Louisiana's Democratic governor and Republican attorney general traded barbs Wednesday over the recent extension of a court order prohibiting the state from carrying out any death sentences.

Attorney General Jeff Landry said in a statement that his office is withdrawing from defending Louisiana's corrections department against a lawsuit challenging its lethal injection protocols.

Landry made the announcement two days after a federal judge approved a one-year extension to an order barring Louisiana from carrying out any death sentences. An attorney for the corrections department asked for the extension.

Landry wrote to Gov. John Bel Edwards on Wednesday, accusing him of being a worse obstacle to carrying out executions than a national drug shortage for lethal injections. In response, Edwards accused Landry of political grandstanding and abdicating his duties as the state's top law enforcement officer.

The federal court's order has blocked Louisiana from carrying out any death sentences since 2014. Its last execution was in 2010.

The dispute is the latest in a string of clashes between the two statewide elected officials since both took office in 2016, more than three years after the death penalty lawsuit was filed.

Landry is seen as a possible challenger to Edwards in the 2019 election. The two men have clashed over finances, contracting plans, criminal justice laws, LGBT rights, and more broadly, their constitutional roles.

On his monthly radio show, Edwards said Landry hasn't tried to contact him about the execution concerns.

"I'm hopeful I can visit with the attorney general and find out exactly what his concerns are because I don't understand the letter that he has sent today," he said.

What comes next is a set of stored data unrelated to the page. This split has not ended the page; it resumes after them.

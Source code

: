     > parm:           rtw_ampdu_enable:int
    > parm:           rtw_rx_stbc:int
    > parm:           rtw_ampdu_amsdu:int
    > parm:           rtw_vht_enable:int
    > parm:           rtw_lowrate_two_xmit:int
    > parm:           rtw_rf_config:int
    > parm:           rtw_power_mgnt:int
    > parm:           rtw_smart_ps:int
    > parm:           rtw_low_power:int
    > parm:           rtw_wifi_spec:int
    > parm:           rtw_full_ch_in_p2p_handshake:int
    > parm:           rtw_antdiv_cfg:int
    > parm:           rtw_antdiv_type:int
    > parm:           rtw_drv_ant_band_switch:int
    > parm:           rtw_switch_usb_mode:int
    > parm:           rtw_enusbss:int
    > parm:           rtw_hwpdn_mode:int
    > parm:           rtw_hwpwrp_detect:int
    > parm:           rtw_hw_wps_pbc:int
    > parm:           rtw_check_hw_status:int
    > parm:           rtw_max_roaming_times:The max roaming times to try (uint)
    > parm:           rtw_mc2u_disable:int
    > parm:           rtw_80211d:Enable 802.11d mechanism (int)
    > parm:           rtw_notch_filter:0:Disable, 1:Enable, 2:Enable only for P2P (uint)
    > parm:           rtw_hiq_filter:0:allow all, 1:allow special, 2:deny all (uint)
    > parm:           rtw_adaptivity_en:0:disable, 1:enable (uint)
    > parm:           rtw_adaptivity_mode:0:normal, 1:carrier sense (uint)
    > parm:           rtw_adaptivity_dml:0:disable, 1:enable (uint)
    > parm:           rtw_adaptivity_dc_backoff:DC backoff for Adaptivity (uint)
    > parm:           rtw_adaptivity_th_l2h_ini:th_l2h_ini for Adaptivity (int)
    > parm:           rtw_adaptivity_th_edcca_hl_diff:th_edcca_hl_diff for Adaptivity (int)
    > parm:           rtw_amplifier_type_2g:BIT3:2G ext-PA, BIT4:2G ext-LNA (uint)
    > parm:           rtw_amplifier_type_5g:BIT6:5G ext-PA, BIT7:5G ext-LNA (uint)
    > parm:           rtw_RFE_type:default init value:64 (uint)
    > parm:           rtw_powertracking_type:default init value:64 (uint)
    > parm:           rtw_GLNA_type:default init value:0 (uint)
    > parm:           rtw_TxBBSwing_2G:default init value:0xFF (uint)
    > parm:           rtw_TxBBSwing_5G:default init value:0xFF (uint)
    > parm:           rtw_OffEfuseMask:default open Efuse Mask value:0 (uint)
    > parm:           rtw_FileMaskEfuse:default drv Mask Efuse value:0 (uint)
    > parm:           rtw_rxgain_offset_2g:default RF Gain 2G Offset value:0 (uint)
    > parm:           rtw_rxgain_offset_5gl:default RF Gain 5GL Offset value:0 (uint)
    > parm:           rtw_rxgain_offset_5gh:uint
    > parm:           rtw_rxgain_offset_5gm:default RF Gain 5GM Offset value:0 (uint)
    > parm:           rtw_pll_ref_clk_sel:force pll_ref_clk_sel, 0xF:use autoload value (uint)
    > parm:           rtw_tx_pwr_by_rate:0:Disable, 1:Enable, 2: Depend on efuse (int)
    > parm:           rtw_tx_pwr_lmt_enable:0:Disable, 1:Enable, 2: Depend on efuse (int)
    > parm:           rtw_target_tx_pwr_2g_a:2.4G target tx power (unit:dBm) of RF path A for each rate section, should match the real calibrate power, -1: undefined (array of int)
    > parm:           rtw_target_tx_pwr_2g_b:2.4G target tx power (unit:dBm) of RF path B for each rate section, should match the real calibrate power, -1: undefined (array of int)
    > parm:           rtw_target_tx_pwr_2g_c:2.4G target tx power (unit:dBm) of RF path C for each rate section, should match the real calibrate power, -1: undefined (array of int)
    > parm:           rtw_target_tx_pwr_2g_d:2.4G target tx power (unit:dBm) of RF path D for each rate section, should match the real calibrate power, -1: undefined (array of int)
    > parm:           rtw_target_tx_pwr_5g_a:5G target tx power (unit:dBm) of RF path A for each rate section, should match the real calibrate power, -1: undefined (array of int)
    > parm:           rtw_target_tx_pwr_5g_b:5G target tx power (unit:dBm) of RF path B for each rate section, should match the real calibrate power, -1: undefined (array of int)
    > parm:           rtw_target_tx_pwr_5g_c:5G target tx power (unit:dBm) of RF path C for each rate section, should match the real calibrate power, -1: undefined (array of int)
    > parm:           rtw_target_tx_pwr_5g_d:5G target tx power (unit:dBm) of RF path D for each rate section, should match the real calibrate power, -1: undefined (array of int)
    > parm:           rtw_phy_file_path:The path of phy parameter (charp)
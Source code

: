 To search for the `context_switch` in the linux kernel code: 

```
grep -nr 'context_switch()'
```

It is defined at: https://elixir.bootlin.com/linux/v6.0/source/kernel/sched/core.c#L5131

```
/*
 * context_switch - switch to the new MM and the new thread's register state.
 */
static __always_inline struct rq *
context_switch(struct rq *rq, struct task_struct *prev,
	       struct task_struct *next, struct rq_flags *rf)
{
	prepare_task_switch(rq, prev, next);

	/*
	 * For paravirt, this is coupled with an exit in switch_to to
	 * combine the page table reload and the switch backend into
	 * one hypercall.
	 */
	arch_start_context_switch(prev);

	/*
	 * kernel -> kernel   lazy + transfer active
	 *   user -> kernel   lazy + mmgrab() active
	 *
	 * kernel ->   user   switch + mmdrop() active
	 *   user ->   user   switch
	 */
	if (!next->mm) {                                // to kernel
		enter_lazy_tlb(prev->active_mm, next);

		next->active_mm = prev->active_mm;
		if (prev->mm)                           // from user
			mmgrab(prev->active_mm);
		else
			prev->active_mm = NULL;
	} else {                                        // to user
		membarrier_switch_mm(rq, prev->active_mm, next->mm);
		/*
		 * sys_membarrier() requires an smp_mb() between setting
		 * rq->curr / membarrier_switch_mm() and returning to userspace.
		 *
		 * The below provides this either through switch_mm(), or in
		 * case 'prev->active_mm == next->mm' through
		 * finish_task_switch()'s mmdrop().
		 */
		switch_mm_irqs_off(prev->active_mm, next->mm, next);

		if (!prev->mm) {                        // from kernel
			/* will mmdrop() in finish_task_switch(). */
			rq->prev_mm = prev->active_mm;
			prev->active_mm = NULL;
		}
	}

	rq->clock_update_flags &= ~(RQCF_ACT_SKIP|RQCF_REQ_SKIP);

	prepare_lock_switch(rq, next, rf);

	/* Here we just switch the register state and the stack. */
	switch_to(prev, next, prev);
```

Drug shortages have forced Louisiana's corrections department to rewrite its execution plan several times since 2010. Under the current execution protocols, the state's primary method is a single-drug injection of pentobarbital, a powerful sedative. The alternative method is a two-drug combination of the painkiller hydromorphone and the sedative midazolam. The corrections department has none of those drugs in its inventory, according to department spokesman Ken Pastorick.

Edwards said Louisiana law prescribes a lethal injection method of execution that the state can't carry out.

"We're just not capable of executing someone in accordance with the law," the Democratic governor said. "The facts haven't changed."

Landry said in his letter to the governor that the corrections department could use a single drug, pentobarbital, to carry out executions. Texas, Georgia, and Missouri have used doses of the same drug in executions, Landry noted.

"However, I discovered the biggest obstacle to getting justice for our State's crime victims was neither the federal case nor the difficulty obtaining drugs; it has and continues to be your unwillingness to proceed with any executions,' Landry wrote.

In a court filing July 11, an attorney representing the corrections department said litigating the case now would be "a waste of resources and time." Jeffrey Cody, the state's lawyer, asked U.S. District Judge Shelly Dick to extend the court-ordered halt in executions for one additional year "because the facts and issues involved in this proceeding continue to be in a fluid state."

Two attorneys from Landry's office, Solicitor General Elizabeth Murrill and Assistant Attorney General David Sanders, formally asked the court for permission to withdraw from the lawsuit on Tuesday.

Dick's order on Monday suspends the litigation through at least July 18, 2019.

Louisiana has 71 inmates on death row. The state's last execution was in January 2010, when prison officials put to death Gerald Bordelon, who was convicted of killing his 12-year-old stepdaughter in 2002.